Question

The time between arrivals of customers at the drive-up window of a bank follows an exponential probability distribution with a mean of 10 minutes.
A. What is the probability that the arrival time between customers will be 7 minutes or less?
B. What is the probability that the arrival time between customers will be between 3 and 7 minutes?

Answer 1

Answer:

a) 50.34% probability that the arrival time between customers will be 7 minutes or less.

b) 24.42% probability that the arrival time between customers will be between 3 and 7 minutes

Step-by-step explanation:

Exponential distribution:

The exponential probability distribution, with mean m, is described by the following equation:

$f(x) = \mu e^{-\mu x}$

In which $\mu = \frac{1}{m}$ is the decay parameter.

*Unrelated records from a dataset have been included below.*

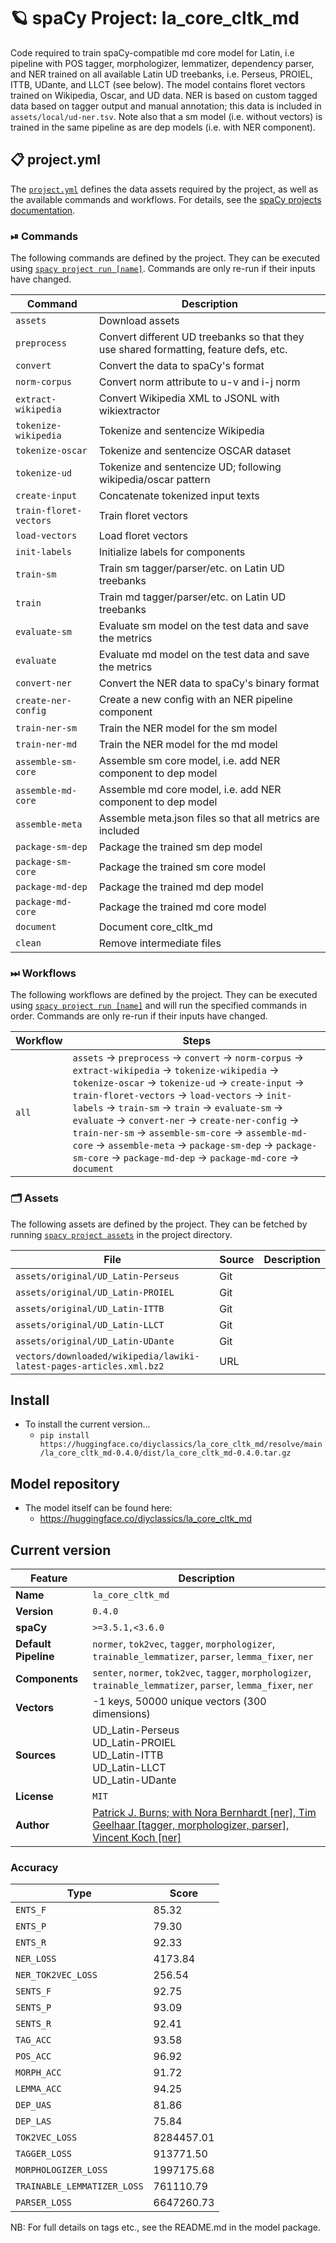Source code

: <!-- SPACY PROJECT: AUTO-GENERATED DOCS START (do not remove) -->

# 🪐 spaCy Project: la_core_cltk_md

Code required to train spaCy-compatible md core model for Latin, i.e pipeline with POS tagger, morphologizer, lemmatizer, dependency parser, and NER trained on all available Latin UD treebanks, i.e. Perseus, PROIEL, ITTB, UDante, and LLCT (see below). The model contains floret vectors trained on Wikipedia, Oscar, and UD data. NER is based on custom tagged data based on tagger output and manual annotation; this data is included in `assets/local/ud-ner.tsv`. Note also that a sm model (i.e. without vectors) is trained in the same pipeline as are dep models (i.e. with NER component).

## 📋 project.yml

The [`project.yml`](project.yml) defines the data assets required by the
project, as well as the available commands and workflows. For details, see the
[spaCy projects documentation](https://spacy.io/usage/projects).

### ⏯ Commands

The following commands are defined by the project. They
can be executed using [`spacy project run [name]`](https://spacy.io/api/cli#project-run).
Commands are only re-run if their inputs have changed.

| Command | Description |
| --- | --- |
| `assets` | Download assets |
| `preprocess` | Convert different UD treebanks so that they use shared formatting, feature defs, etc. |
| `convert` | Convert the data to spaCy's format |
| `norm-corpus` | Convert norm attribute to u-v and i-j norm |
| `extract-wikipedia` | Convert Wikipedia XML to JSONL with wikiextractor |
| `tokenize-wikipedia` | Tokenize and sentencize Wikipedia |
| `tokenize-oscar` | Tokenize and sentencize OSCAR dataset |
| `tokenize-ud` | Tokenize and sentencize UD; following wikipedia/oscar pattern |
| `create-input` | Concatenate tokenized input texts |
| `train-floret-vectors` | Train floret vectors |
| `load-vectors` | Load floret vectors |
| `init-labels` | Initialize labels for components |
| `train-sm` | Train sm tagger/parser/etc. on Latin UD treebanks |
| `train` | Train md tagger/parser/etc. on Latin UD treebanks |
| `evaluate-sm` | Evaluate sm model on the test data and save the metrics |
| `evaluate` | Evaluate md model on the test data and save the metrics |
| `convert-ner` | Convert the NER data to spaCy's binary format |
| `create-ner-config` | Create a new config with an NER pipeline component |
| `train-ner-sm` | Train the NER model for the sm model |
| `train-ner-md` | Train the NER model for the md model |
| `assemble-sm-core` | Assemble sm core model, i.e. add NER component to dep model |
| `assemble-md-core` | Assemble md core model, i.e. add NER component to dep model |
| `assemble-meta` | Assemble meta.json files so that all metrics are included |
| `package-sm-dep` | Package the trained sm dep model |
| `package-sm-core` | Package the trained sm core model |
| `package-md-dep` | Package the trained md dep model |
| `package-md-core` | Package the trained md core model |
| `document` | Document core_cltk_md |
| `clean` | Remove intermediate files |

### ⏭ Workflows

The following workflows are defined by the project. They
can be executed using [`spacy project run [name]`](https://spacy.io/api/cli#project-run)
and will run the specified commands in order. Commands are only re-run if their
inputs have changed.

| Workflow | Steps |
| --- | --- |
| `all` | `assets` &rarr; `preprocess` &rarr; `convert` &rarr; `norm-corpus` &rarr; `extract-wikipedia` &rarr; `tokenize-wikipedia` &rarr; `tokenize-oscar` &rarr; `tokenize-ud` &rarr; `create-input` &rarr; `train-floret-vectors` &rarr; `load-vectors` &rarr; `init-labels` &rarr; `train-sm` &rarr; `train` &rarr; `evaluate-sm` &rarr; `evaluate` &rarr; `convert-ner` &rarr; `create-ner-config` &rarr; `train-ner-sm` &rarr; `assemble-sm-core` &rarr; `assemble-md-core` &rarr; `assemble-meta` &rarr; `package-sm-dep` &rarr; `package-sm-core` &rarr; `package-md-dep` &rarr; `package-md-core` &rarr; `document` |

### 🗂 Assets

The following assets are defined by the project. They can
be fetched by running [`spacy project assets`](https://spacy.io/api/cli#project-assets)
in the project directory.

| File | Source | Description |
| --- | --- | --- |
| `assets/original/UD_Latin-Perseus` | Git |  |
| `assets/original/UD_Latin-PROIEL` | Git |  |
| `assets/original/UD_Latin-ITTB` | Git |  |
| `assets/original/UD_Latin-LLCT` | Git |  |
| `assets/original/UD_Latin-UDante` | Git |  |
| `vectors/downloaded/wikipedia/lawiki-latest-pages-articles.xml.bz2` | URL |  |

<!-- SPACY PROJECT: AUTO-GENERATED DOCS END (do not remove) -->

## Install

- To install the current version...
    - `pip install https://huggingface.co/diyclassics/la_core_cltk_md/resolve/main/la_core_cltk_md-0.4.0/dist/la_core_cltk_md-0.4.0.tar.gz`

## Model repository

- The model itself can be found here:
    - https://huggingface.co/diyclassics/la_core_cltk_md

## Current version

| Feature | Description |
| --- | --- |
| **Name** | `la_core_cltk_md` |
| **Version** | `0.4.0` |
| **spaCy** | `>=3.5.1,<3.6.0` |
| **Default Pipeline** | `normer`, `tok2vec`, `tagger`, `morphologizer`, `trainable_lemmatizer`, `parser`, `lemma_fixer`, `ner` |
| **Components** | `senter`, `normer`, `tok2vec`, `tagger`, `morphologizer`, `trainable_lemmatizer`, `parser`, `lemma_fixer`, `ner` |
| **Vectors** | -1 keys, 50000 unique vectors (300 dimensions) |
| **Sources** | UD_Latin-Perseus<br />UD_Latin-PROIEL<br />UD_Latin-ITTB<br />UD_Latin-LLCT<br />UD_Latin-UDante |
| **License** | `MIT` |
| **Author** | [Patrick J. Burns; with Nora Bernhardt [ner], Tim Geelhaar [tagger, morphologizer, parser], Vincent Koch [ner]](https://diyclassics.github.io/) |

### Accuracy

| Type | Score |
| --- | --- |
| `ENTS_F` | 85.32 |
| `ENTS_P` | 79.30 |
| `ENTS_R` | 92.33 |
| `NER_LOSS` | 4173.84 |
| `NER_TOK2VEC_LOSS` | 256.54 |
| `SENTS_F` | 92.75 |
| `SENTS_P` | 93.09 |
| `SENTS_R` | 92.41 |
| `TAG_ACC` | 93.58 |
| `POS_ACC` | 96.92 |
| `MORPH_ACC` | 91.72 |
| `LEMMA_ACC` | 94.25 |
| `DEP_UAS` | 81.86 |
| `DEP_LAS` | 75.84 |
| `TOK2VEC_LOSS` | 8284457.01 |
| `TAGGER_LOSS` | 913771.50 |
| `MORPHOLOGIZER_LOSS` | 1997175.68 |
| `TRAINABLE_LEMMATIZER_LOSS` | 761110.79 |
| `PARSER_LOSS` | 6647260.73 |

NB: For full details on tags etc., see the README.md in the model package.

The probability that x is lower or equal to a is given by:

$P(X \leq x) = \int\limits^a_0 {f(x)} \, dx$

Which has the following solution:

$P(X \leq x) = 1 - e^{-\mu x}$

The probability of finding a value higher than x is:

$P(X > x) = 1 - P(X \leq x) = 1 - (1 - e^{-\mu x}) = e^{-\mu x}$

Mean of 10 minutes:

This means that $m = 10, \mu = \frac{1}{10} = 0.1$

A. What is the probability that the arrival time between customers will be 7 minutes or less?

$P(X \leq x) = 1 - e^{-\mu x}$

$P(X \leq 7) = 1 - e^{-0.1*7} = 0.5034$

50.34% probability that the arrival time between customers will be 7 minutes or less.

B. What is the probability that the arrival time between customers will be between 3 and 7 minutes?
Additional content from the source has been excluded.